--- What the exercise asks ---
Between the line containing "(*@\bfseries\s" and the line containing "se y.esq == x e y.pai.dir" lies a run of lines; give that run again exactly, with both of those lines, and nothing else from the entries below.

Source texts of formatted documents
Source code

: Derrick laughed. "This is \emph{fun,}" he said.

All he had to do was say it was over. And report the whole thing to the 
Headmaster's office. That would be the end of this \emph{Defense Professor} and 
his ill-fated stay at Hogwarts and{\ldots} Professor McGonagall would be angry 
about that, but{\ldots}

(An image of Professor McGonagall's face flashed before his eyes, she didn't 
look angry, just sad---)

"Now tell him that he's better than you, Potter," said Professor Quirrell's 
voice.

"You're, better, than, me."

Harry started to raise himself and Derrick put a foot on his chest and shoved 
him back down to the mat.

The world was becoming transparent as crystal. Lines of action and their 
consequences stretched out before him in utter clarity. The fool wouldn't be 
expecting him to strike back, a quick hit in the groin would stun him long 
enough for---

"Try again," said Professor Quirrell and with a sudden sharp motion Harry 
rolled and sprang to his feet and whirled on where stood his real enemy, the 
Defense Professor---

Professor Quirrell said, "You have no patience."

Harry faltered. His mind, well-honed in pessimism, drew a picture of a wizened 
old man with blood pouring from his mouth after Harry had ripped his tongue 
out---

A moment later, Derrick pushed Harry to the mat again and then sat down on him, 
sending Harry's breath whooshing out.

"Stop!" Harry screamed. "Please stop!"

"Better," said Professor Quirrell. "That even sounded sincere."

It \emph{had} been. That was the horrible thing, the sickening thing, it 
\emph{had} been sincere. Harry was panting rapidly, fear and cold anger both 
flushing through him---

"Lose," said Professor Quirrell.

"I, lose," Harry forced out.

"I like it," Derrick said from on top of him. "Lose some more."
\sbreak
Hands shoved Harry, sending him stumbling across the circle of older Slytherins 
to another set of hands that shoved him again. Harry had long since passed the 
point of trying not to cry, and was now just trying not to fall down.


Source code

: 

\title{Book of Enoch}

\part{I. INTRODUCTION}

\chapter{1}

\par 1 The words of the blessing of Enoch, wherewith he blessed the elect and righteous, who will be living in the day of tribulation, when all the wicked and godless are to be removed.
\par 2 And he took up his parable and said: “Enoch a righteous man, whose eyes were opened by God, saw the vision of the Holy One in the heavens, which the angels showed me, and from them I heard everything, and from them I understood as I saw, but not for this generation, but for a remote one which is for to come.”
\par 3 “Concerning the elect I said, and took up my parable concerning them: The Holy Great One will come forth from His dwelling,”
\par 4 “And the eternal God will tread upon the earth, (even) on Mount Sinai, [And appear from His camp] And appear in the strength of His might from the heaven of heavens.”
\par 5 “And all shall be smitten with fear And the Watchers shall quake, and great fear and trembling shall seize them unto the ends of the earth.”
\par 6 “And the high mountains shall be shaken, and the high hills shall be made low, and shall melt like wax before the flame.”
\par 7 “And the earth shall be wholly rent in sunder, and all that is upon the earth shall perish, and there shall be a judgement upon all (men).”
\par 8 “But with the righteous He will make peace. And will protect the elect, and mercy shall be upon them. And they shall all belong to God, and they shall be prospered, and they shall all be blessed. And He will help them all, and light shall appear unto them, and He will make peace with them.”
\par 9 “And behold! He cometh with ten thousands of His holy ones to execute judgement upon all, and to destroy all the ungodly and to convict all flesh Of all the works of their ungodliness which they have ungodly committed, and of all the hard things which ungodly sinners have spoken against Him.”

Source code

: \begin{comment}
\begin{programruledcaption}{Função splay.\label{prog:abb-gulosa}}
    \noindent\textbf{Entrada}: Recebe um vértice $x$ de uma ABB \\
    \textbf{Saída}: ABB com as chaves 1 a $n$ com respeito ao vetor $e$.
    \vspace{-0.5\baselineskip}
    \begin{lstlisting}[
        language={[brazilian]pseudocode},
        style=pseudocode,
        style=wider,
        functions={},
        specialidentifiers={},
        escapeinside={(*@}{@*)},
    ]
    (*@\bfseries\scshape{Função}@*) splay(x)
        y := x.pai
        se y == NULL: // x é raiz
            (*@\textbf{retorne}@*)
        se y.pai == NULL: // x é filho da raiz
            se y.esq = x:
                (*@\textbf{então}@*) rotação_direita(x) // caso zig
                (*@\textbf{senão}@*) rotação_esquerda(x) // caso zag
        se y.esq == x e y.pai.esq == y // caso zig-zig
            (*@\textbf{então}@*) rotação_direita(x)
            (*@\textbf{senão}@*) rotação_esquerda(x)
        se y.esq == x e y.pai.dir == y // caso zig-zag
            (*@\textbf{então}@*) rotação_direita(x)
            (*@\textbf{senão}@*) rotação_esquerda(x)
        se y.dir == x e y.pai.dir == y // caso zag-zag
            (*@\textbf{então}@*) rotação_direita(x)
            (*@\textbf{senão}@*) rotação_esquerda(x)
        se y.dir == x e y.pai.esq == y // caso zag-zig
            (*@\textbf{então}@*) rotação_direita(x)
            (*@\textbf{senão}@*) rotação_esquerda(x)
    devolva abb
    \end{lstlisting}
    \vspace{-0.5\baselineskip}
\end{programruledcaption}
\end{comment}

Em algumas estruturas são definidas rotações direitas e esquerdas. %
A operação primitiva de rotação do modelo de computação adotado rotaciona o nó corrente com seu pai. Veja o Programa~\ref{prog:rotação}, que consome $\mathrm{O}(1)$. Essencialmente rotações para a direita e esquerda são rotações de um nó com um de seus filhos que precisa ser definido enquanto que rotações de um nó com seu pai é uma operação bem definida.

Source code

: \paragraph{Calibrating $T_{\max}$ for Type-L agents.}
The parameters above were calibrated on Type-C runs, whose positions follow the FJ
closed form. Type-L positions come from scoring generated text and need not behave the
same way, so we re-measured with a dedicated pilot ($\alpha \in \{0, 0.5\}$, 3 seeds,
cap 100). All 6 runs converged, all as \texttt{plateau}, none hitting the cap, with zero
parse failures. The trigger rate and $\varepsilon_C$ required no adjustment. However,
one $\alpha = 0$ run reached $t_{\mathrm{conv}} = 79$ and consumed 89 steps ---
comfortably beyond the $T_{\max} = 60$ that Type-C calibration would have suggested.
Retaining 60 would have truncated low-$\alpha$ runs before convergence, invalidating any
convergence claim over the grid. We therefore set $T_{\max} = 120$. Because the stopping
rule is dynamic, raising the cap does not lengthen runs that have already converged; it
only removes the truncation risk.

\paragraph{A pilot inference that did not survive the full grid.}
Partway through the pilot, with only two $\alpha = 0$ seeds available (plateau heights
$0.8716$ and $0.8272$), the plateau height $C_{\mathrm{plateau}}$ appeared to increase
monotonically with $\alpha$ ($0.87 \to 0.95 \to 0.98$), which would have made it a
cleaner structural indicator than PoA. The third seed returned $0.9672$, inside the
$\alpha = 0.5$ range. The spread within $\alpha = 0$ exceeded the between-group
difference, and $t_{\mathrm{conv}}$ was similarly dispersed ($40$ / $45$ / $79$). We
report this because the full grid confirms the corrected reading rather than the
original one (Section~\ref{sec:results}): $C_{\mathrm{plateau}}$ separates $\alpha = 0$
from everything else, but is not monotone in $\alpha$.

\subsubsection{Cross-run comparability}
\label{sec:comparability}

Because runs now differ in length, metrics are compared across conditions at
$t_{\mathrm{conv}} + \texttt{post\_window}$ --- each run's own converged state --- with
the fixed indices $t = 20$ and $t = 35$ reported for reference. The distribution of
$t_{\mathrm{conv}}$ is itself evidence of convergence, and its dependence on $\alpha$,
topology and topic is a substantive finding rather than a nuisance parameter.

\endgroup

--- Task result ---
    (*@\bfseries\scshape{Função}@*) splay(x)
        y := x.pai
        se y == NULL: // x é raiz
            (*@\textbf{retorne}@*)
        se y.pai == NULL: // x é filho da raiz
            se y.esq = x:
                (*@\textbf{então}@*) rotação_direita(x) // caso zig
                (*@\textbf{senão}@*) rotação_esquerda(x) // caso zag
        se y.esq == x e y.pai.esq == y // caso zig-zig
            (*@\textbf{então}@*) rotação_direita(x)
            (*@\textbf{senão}@*) rotação_esquerda(x)
        se y.esq == x e y.pai.dir == y // caso zig-zag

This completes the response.